The Law: Equality For All
The Equality Act 2010 is the main piece of UK legislation that protects individuals from discrimination, harassment and victimisation. It applies across employment, education, housing, service provision and the exercise of public functions.
The Act identifies nine protected characteristics: age, disability, gender reassignment, marriage and civil partnership, pregnancy and maternity, race, religion or belief, sex and sexual orientation.
Disability is treated differently from other protected characteristics because the Act imposes a positive duty on employers, service providers and public bodies to take steps to remove barriers faced by disabled people.
Section 20 Equality Act 2010 – Reasonable Adjustments
Section 20 sets out the duty to make reasonable adjustments. The duty arises where a disabled person is placed at a substantial disadvantage in comparison with a non-disabled person.
The duty requires reasonable steps to be taken in three main areas.
First, where a provision, criterion or practice puts a disabled person at a substantial disadvantage, reasonable steps must be taken to change or remove it.
Second, where a physical feature puts a disabled person at a substantial disadvantage, reasonable steps must be taken to remove the feature, alter it, or provide a reasonable means of avoiding it.
Third, where the absence of an auxiliary aid or service puts a disabled person at a substantial disadvantage, reasonable steps must be taken to provide that aid or service.
Section 20(7) – Charging for Reasonable Adjustments
Section 20(7) makes clear that a person on whom the duty is imposed must not require a disabled person to pay the cost of any reasonable adjustment.
In practice, this means reasonable adjustments must be provided free of charge. The cost of adjustments cannot be passed on to the disabled person in employment, education, or when accessing services or public functions.

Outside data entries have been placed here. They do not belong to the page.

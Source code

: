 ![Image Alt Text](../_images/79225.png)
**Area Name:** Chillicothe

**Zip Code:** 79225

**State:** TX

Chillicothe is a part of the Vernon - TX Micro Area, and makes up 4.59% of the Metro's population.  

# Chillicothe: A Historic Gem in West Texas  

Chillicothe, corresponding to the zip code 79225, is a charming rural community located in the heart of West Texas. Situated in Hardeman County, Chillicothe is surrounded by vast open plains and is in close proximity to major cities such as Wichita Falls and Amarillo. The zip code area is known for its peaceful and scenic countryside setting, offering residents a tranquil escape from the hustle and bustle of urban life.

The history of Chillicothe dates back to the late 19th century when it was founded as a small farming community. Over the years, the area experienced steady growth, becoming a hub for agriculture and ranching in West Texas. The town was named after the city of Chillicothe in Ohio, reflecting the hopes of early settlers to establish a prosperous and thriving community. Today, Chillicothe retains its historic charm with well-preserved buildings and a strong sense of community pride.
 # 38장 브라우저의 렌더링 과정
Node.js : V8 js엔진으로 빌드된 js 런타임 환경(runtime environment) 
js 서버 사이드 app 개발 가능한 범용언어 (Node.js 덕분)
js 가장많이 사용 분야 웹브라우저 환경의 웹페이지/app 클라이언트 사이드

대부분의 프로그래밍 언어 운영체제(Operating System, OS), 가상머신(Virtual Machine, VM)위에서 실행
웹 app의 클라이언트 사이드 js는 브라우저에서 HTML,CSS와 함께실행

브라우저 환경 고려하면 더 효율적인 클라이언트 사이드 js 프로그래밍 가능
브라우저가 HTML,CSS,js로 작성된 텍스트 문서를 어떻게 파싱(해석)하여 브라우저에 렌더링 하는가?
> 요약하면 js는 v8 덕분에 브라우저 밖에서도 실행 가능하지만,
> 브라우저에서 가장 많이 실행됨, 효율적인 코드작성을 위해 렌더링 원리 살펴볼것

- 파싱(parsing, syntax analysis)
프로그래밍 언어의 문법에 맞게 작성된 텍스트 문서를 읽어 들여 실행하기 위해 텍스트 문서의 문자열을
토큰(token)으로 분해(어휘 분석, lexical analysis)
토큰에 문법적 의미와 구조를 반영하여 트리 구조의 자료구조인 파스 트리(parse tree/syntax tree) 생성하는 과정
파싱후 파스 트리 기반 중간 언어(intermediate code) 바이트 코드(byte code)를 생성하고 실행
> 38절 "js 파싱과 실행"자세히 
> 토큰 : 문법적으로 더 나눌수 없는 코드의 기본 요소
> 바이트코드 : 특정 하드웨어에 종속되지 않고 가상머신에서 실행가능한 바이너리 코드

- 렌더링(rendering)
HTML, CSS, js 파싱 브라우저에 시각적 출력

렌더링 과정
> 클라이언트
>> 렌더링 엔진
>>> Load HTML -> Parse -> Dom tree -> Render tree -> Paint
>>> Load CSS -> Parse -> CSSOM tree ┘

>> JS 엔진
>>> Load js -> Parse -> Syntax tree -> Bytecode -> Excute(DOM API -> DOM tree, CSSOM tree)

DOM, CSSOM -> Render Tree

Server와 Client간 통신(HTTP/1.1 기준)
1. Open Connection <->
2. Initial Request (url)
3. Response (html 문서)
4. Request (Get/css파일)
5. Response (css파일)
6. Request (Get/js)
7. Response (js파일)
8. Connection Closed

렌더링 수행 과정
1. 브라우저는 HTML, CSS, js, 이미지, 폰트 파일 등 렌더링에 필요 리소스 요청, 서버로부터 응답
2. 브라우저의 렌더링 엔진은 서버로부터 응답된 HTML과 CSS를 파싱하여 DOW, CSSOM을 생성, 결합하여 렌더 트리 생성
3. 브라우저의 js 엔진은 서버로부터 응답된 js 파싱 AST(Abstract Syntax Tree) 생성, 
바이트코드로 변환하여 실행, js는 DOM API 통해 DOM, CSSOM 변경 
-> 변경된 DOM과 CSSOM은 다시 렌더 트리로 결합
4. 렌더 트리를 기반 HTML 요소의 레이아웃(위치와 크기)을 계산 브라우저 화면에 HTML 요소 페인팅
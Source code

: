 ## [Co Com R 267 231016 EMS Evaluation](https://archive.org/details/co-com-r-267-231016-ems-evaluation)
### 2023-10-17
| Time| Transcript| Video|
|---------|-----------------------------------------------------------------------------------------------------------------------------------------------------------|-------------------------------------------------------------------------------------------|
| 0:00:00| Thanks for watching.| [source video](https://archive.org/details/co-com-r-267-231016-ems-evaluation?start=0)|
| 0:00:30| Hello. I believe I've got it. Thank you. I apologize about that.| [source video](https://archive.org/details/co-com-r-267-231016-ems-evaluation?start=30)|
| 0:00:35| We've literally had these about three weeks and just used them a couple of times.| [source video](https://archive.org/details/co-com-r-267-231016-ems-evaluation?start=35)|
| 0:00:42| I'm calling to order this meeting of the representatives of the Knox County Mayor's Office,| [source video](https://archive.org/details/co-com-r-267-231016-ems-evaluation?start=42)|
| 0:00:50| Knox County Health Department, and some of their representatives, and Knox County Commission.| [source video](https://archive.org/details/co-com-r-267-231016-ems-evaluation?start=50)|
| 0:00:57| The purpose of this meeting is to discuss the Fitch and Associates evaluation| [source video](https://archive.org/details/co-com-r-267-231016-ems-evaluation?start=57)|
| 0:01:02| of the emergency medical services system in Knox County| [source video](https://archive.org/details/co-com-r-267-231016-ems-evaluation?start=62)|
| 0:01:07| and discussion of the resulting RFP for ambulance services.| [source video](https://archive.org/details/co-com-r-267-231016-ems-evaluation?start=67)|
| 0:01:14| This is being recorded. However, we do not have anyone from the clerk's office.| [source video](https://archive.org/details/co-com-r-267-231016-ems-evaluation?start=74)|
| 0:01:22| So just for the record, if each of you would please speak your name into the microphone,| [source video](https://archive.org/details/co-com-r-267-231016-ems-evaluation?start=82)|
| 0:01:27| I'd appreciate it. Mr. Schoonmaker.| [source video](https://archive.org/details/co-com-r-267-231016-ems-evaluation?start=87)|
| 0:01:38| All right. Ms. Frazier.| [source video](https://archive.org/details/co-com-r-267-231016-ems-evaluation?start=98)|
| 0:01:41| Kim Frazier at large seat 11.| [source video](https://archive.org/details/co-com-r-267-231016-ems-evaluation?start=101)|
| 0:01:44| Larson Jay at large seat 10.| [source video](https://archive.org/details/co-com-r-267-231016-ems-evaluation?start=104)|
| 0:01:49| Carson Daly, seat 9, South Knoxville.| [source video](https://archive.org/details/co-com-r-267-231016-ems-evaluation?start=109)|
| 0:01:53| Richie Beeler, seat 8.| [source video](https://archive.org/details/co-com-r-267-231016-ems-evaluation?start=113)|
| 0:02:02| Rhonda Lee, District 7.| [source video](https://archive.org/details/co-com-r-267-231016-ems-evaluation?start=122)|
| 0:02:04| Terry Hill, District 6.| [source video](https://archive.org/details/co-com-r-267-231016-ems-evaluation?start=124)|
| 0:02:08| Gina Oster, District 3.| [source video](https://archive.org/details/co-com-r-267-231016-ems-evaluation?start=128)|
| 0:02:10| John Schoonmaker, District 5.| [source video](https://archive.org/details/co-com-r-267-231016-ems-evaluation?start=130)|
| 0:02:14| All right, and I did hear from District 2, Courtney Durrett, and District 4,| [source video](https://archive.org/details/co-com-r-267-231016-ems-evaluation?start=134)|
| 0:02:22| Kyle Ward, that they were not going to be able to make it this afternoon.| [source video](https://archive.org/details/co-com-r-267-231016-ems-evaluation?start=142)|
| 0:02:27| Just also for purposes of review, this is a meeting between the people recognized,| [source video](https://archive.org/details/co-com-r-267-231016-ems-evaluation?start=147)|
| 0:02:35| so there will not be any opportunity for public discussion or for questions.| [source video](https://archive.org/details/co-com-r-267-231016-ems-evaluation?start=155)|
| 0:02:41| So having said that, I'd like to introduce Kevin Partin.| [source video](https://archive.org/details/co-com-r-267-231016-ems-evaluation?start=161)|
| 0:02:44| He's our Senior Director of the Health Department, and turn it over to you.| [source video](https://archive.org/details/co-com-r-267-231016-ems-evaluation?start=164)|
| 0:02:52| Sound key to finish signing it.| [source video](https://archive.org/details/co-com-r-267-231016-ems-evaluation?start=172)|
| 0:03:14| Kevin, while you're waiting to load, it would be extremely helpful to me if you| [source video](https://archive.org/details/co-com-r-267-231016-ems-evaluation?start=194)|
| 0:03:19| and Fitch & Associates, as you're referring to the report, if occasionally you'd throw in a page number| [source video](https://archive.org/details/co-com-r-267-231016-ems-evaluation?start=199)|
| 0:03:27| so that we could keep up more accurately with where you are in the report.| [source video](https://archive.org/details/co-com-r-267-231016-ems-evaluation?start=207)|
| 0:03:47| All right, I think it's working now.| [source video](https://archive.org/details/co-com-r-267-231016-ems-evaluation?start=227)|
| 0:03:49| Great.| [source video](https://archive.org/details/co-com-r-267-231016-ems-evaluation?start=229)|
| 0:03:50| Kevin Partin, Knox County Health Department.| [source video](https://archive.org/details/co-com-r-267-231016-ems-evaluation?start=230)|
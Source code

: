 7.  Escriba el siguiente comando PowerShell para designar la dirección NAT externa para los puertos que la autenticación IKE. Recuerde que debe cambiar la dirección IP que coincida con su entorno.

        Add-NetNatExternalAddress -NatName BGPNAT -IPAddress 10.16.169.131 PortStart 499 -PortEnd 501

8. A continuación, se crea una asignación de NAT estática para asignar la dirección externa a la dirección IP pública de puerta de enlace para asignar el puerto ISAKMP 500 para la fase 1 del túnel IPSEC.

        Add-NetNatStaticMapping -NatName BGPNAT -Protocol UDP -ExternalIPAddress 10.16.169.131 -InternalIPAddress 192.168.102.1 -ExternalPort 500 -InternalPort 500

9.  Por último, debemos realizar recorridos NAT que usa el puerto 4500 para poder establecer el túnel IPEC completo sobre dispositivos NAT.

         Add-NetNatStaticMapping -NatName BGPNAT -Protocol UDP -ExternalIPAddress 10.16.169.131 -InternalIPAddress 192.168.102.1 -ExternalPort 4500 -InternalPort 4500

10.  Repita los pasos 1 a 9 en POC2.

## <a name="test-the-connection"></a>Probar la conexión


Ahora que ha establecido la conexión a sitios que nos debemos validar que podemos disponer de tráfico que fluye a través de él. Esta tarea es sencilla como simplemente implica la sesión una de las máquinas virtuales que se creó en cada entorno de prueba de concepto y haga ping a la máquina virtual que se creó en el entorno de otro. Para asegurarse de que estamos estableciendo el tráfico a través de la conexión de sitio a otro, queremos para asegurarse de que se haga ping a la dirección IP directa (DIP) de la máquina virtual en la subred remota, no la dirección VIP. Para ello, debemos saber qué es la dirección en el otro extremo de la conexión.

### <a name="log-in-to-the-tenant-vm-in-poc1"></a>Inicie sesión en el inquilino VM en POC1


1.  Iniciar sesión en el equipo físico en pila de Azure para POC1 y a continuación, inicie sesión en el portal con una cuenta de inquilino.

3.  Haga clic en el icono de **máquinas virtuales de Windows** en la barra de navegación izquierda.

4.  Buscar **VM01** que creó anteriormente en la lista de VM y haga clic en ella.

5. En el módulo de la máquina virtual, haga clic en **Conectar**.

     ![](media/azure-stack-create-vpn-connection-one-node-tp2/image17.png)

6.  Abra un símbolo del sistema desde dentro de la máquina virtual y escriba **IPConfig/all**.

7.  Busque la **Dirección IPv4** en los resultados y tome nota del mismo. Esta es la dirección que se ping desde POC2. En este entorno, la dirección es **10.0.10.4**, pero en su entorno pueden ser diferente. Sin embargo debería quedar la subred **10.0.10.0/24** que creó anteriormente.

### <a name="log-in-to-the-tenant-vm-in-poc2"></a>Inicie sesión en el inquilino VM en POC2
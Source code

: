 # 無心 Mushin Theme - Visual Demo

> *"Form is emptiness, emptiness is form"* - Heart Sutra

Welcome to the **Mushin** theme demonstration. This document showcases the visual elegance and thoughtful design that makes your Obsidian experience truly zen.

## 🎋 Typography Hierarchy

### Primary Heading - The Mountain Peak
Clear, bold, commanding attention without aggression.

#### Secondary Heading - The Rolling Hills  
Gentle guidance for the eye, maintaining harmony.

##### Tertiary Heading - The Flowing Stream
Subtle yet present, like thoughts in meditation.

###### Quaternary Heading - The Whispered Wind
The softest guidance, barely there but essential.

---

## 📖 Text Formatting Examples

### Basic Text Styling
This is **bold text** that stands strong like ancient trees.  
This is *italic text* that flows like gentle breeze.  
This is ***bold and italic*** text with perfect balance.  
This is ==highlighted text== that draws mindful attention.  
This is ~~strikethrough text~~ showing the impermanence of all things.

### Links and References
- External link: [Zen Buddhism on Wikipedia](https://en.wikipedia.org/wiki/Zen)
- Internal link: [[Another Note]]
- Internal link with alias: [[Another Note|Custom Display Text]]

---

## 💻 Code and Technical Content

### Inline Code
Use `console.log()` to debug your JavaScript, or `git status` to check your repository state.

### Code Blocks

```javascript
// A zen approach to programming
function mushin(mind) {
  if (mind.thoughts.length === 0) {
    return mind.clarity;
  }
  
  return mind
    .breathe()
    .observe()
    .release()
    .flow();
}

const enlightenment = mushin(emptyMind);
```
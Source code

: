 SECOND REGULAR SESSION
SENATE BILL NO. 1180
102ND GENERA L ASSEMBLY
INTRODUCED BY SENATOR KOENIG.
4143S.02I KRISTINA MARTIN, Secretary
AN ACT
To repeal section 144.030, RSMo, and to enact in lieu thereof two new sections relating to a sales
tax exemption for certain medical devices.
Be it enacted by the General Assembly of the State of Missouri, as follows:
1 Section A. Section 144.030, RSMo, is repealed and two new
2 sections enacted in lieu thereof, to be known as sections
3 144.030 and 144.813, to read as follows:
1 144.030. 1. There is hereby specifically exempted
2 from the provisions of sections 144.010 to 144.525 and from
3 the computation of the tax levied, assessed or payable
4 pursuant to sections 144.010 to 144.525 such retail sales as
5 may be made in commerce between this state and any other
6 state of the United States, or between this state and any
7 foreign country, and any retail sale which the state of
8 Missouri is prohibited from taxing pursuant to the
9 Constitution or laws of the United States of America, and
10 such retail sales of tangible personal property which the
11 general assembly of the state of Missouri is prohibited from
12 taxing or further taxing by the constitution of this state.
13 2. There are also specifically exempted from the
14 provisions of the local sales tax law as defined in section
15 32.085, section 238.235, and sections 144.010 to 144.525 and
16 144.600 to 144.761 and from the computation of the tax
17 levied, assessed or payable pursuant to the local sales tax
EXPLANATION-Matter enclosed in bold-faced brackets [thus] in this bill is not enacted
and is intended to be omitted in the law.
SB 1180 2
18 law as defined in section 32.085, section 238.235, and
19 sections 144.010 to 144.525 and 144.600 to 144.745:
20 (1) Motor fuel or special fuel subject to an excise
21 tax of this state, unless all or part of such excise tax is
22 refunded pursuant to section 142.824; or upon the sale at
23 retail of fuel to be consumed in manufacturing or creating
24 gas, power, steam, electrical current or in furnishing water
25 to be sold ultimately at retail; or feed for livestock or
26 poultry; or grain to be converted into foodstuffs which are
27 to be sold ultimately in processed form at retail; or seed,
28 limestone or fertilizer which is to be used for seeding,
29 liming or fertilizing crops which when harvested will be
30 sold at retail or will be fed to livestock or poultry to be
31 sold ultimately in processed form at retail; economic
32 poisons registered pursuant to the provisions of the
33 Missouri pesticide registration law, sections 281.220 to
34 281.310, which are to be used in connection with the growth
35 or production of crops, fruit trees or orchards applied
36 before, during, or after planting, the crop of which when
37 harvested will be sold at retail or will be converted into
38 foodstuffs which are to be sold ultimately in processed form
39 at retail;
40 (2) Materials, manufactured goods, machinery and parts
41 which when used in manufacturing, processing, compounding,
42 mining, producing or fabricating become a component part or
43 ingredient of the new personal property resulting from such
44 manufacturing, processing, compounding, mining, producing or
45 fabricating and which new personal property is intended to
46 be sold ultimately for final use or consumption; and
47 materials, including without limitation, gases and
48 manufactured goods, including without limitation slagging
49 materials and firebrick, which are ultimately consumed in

Charging a disabled person for assistive technology, accessible formats, support workers or interpreters would be unlawful. Organisations are expected to absorb these costs as part of their legal obligations, or seek external funding where appropriate, such as Access to Work in employment settings.
Key Points
The duty to make reasonable adjustments is anticipatory for service providers, meaning they must consider barriers in advance rather than waiting for an individual request. What is reasonable depends on factors such as effectiveness, practicality, and the resources of the organisation. Cost alone rarely justifies a failure to comply, particularly for larger organisations. Section 20(7) explicitly prohibits charging disabled people for reasonable adjustments.